Codeless jupyter notebooks available:

Category Method Last test Notebook Colab Link
Denoising Non-local Means ✅ by ADB (25/01/24) Jupyter Notebook Open in Colab
Registration Channel Registration ✅ by BMS (18/04/24) Jupyter Notebook Open in Colab
Registration Drift Correction ✅ by BMS (18/04/24) Jupyter Notebook Open in Colab
Quality Control Image fidelity and resolution metrics ✅ by ADB (25/01/24) Jupyter Notebook Open in Colab
Super-resolution SRRF ✅ by ADB (25/01/24) Jupyter Notebook Open in Colab
Super-resolution eSRRF ✅ by BMS (25/01/24) Jupyter Notebook Open in Colab
Tutorial Notebook with Example Dataset ✅ by ADB (25/01/24) Jupyter Notebook Open In Colab

Workshop Notebooks

Event Contents Notebook Colab Link Solutions
I2K 2024 NanoPyx and Liquid Engine basic usage Jupyter Notebook Open In Colab Jupyter Notebook

napari plugin

NanoPyx is also available as a napari plugin, which can be installed via pip:

pip install napari-nanopyx

Installation

NanoPyx is compatible and tested with Python 3.10, 3.11, 3.12, and 3.13 in macOS, Windows and Linux. Installation time depends on your hardware and internet connection, but should take around 5 minutes.

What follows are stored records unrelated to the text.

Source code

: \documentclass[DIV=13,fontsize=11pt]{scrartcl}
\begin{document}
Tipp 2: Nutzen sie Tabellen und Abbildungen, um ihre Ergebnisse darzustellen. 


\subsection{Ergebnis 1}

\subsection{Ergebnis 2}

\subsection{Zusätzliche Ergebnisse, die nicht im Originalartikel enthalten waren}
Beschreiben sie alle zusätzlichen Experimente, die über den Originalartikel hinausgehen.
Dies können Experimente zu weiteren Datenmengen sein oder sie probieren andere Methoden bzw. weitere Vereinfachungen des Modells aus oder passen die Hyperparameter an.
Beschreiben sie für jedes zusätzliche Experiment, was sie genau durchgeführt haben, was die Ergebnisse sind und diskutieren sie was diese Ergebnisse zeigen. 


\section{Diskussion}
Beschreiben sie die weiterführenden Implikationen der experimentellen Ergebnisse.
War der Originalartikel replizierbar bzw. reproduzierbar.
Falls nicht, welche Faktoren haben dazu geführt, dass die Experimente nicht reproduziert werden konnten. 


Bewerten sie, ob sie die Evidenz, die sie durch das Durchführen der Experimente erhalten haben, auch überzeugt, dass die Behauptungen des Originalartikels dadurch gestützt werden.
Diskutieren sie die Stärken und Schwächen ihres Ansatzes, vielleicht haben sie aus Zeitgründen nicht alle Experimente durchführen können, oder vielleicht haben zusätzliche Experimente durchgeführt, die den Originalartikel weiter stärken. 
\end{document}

You can install NanoPyx via pip:

pip install nanopyx

If you want to install with support for Jupyter notebooks:

pip install nanopyx[jupyter]

or if you want to install with all optional dependencies:

pip install nanopyx[all]

if you want access to the cupy implementation of 2D convolution you need to install the package version corresponding to your local CUDA installation. Please check the official documentation of cupy for further details. As an example if you wanted to install cupy for CUDA v12.X

pip install cupy-cuda12x

To install latest development version:

pip install git+https://github.com/HenriquesLab/NanoPyx.git

Notes for Mac users

If you wish to compile the NanoPyx library from source, you will need to install the following dependencies:

  • Homebrew from https://brew.sh/
  • gcc, llvm and libomp from Homebrew through the command:
brew install gcc llvm libomp

Run in jupyterlab within a docker container

docker run --name nanopyx1 -p 8888:8888 henriqueslab/nanopyx:latest

Usage

Depending on your preferences and coding proficiency you might be using NanoPyx differently.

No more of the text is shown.